Ph.D. Tezi Görüntüleme

Student: İlknur KAYIKÇIOĞLU BOZKIR
Supervisor: Prof. Dr. Cemal KÖSE
Department: Bilgisayar Mühendisliği
Institution: Graduate School of Natural and Applied Sciences
University: Karadeniz Technical University Turkey
Title of the Thesis: INVESTIGATION OF THE PERFORMANCE OF THE PYRAMİDAL NEURON MODEL IN THE CLASSIFICATION PROBLEM
Level: Ph.D.
Acceptance Date: 19/7/2023
Number of Pages: 112
Registration Number: Di1602
Summary:

      Pyramidal neurons are the most common type of neuron in the cortex, receiving thousands of synaptic inputs from different parts of the brain and sending the largest axon outputs. They have a variety of active conductivities and complex morphologies that support nonlinear high dendritic calculations. In the thesis study, a detailed pyramidal neuron model and perceptron learning algorithm were used to classify two and four-class ECG data. Gray coding was used to generate spikes from ECG data. The classification performance of the subcellular regions of the pyramidal neuron was investigated for the two-class data.
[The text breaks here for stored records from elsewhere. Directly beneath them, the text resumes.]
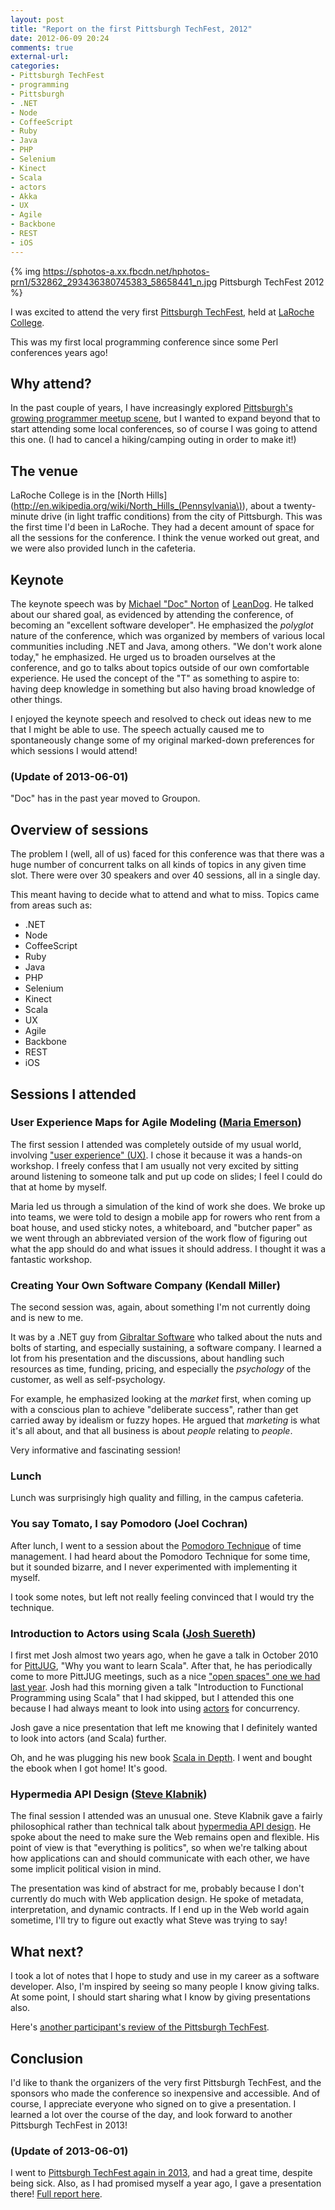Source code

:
 ```yaml
---
layout: post
title: "Report on the first Pittsburgh TechFest, 2012"
date: 2012-06-09 20:24
comments: true
external-url: 
categories: 
- Pittsburgh TechFest
- programming
- Pittsburgh
- .NET
- Node
- CoffeeScript
- Ruby
- Java
- PHP
- Selenium
- Kinect
- Scala
- actors
- Akka
- UX
- Agile
- Backbone
- REST
- iOS
---
```

{% img https://sphotos-a.xx.fbcdn.net/hphotos-prn1/532862_293436380745383_58658441_n.jpg Pittsburgh TechFest 2012 %}

I was excited to attend the very first [Pittsburgh TechFest](http://pghtechfest.com/), held at [LaRoche College](http://www.laroche.edu/).

This was my first local programming conference since some Perl conferences years ago!

## Why attend?

In the past couple of years, I have increasingly explored [Pittsburgh's growing programmer meetup scene](/blog/2011/10/16/pittsburgh-software-developer-communities/), but I wanted to expand beyond that to start attending some local conferences, so of course I was going to attend this one. (I had to cancel a hiking/camping outing in order to make it!)

<!--more-->

## The venue

LaRoche College is in the [North Hills](http://en.wikipedia.org/wiki/North_Hills_(Pennsylvania\)), about a twenty-minute drive (in light traffic conditions) from the city of Pittsburgh. This was the first time I'd been in LaRoche. They had a decent amount of space for all the sessions for the conference. I think the venue worked out great, and we were also provided lunch in the cafeteria.

## Keynote

The keynote speech was by [Michael "Doc" Norton](http://www.docondev.com/) of [LeanDog](http://leandog.com/). He talked about our shared goal, as evidenced by attending the conference, of becoming an "excellent software developer". He emphasized the *polyglot* nature of the conference, which was organized by members of various local communities including .NET and Java, among others. "We don't work alone today," he emphasized. He urged us to broaden ourselves at the conference, and go to talks about topics outside of our own comfortable experience. He used the concept of the "T" as something to aspire to: having deep knowledge in something but also having broad knowledge of other things.

I enjoyed the keynote speech and resolved to check out ideas new to me that I might be able to use. The speech actually caused me to spontaneously change some of my original marked-down preferences for which sessions I would attend!

### (Update of 2013-06-01)

"Doc" has in the past year moved to Groupon.

## Overview of sessions

The problem I (well, all of us) faced for this conference was that there was a huge number of concurrent talks on all kinds of topics in any given time slot. There were over 30 speakers and over 40 sessions, all in a single day.

This meant having to decide what to attend and what to miss. Topics came from areas such as:

- .NET
- Node
- CoffeeScript
- Ruby
- Java
- PHP
- Selenium
- Kinect
- Scala
- UX
- Agile
- Backbone
- REST
- iOS

## Sessions I attended

### User Experience Maps for Agile Modeling ([Maria Emerson](http://www.mariaemerson.com/))

The first session I attended was completely outside of my usual world, involving ["user experience" (UX)](http://en.wikipedia.org/wiki/User_experience_design). I chose it because it was a hands-on workshop. I freely confess that I am usually not very excited by sitting around listening to someone talk and put up code on slides; I feel I could do that at home by myself.

Maria led us through a simulation of the kind of work she does. We broke up into teams, we were told to design a mobile app for rowers who rent from a boat house, and used sticky notes, a whiteboard, and "butcher paper" as we went through an abbreviated version of the work flow of figuring out what the app should do and what issues it should address. I thought it was a fantastic workshop.

### Creating Your Own Software Company (Kendall Miller)

The second session was, again, about something I'm not currently doing and is new to me.

It was by a .NET guy from [Gibraltar Software](http://www.gibraltarsoftware.com/) who talked about the nuts and bolts of starting, and especially sustaining, a software company. I learned a lot from his presentation and the discussions, about handling such resources as time, funding, pricing, and especially the *psychology* of the customer, as well as self-psychology.

For example, he emphasized looking at the *market* first, when coming up with a conscious plan to achieve "deliberate success", rather than get carried away by idealism or fuzzy hopes. He argued that *marketing* is what it's all about, and that all business is about *people* relating to *people*.

Very informative and fascinating session!

### Lunch

Lunch was surprisingly high quality and filling, in the campus cafeteria.

### You say Tomato, I say Pomodoro (Joel Cochran)

After lunch, I went to a session about the [Pomodoro Technique](http://www.pomodorotechnique.com/) of time management. I had heard about the Pomodoro Technique for some time, but it sounded bizarre, and I never experimented with implementing it myself.

I took some notes, but left not really feeling convinced that I would try the technique.

### Introduction to Actors using Scala ([Josh Suereth](http://jsuereth.com/))

I first met Josh almost two years ago, when he gave a talk in October 2010 for [PittJUG](http://java.net/projects/pittjug/), "Why you want to learn Scala". After that, he has periodically come to more PittJUG meetings, such as a nice ["open spaces" one we had last year](/blog/2011/10/26/open-spaces-success-at-the-pittsburgh-java-users-group/). Josh had this morning given a talk "Introduction to Functional Programming using Scala" that I had skipped, but I attended this one because I had always meant to look into using [actors](http://en.wikipedia.org/wiki/Actor_model) for concurrency.

Josh gave a nice presentation that left me knowing that I definitely wanted to look into actors (and Scala) further.

Oh, and he was plugging his new book [Scala in Depth](http://www.manning.com/suereth/). I went and bought the ebook when I got home! It's good.

### Hypermedia API Design ([Steve Klabnik](http://steveklabnik.com/))

The final session I attended was an unusual one. Steve Klabnik gave a fairly philosophical rather than technical talk about [hypermedia API design](http://www.designinghypermediaapis.com/). He spoke about the need to make sure the Web remains open and flexible. His point of view is that "everything is politics", so when we're talking about how applications can and should communicate with each other, we have some implicit political vision in mind.

The presentation was kind of abstract for me, probably because I don't currently do much with Web application design. He spoke of metadata, interpretation, and dynamic contracts. If I end up in the Web world again sometime, I'll try to figure out exactly what Steve was trying to say!

## What next?

I took a lot of notes that I hope to study and use in my career as a software developer. Also, I'm inspired by seeing so many people I know giving talks. At some point, I should start sharing what I know by giving presentations also.

Here's [another participant's review of the Pittsburgh TechFest](http://updyke.com/blog/2012/06/09/pittsburgh-techfest-2012/).

## Conclusion

I'd like to thank the organizers of the very first Pittsburgh TechFest, and the sponsors who made the conference so inexpensive and accessible. And of course, I appreciate everyone who signed on to give a presentation. I learned a lot over the course of the day, and look forward to another Pittsburgh TechFest in 2013!

### (Update of 2013-06-01)

I went to [Pittsburgh TechFest again in 2013](/blog/2013/06/01/report-on-the-second-pittsburgh-techfest-2013/), and had a great time, despite being sick. Also, as I had promised myself a year ago, I gave a presentation there! [Full report here](/blog/2013/06/01/pittsburgh-tech-fest-2013-my-talk-stop-overusing-regular-expressions/).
Compared with the equivalent single layer perceptron, the pyramidal neuron was found to perform poorly due to the weight constraint. However, a proposed mirroring approach for the inputs has significantly improved the classification performance of the neuron. The highest two class classification accuracy of

95.3 was obtained in the apical region. In the four class classification, the effect of Gray code length and ECG RR sample number on the classification performance of the pyramidal neuron was investigated. The highest classification accuracy was obtained in the basilar region as 98.8. The results show that the pyramidal neuron can successfully classify real world data.

      

Key Words: Electrocardiogram, Pyramidal Neurons, Machine Learning, Synaptic Inputs, Biological Neural Networks.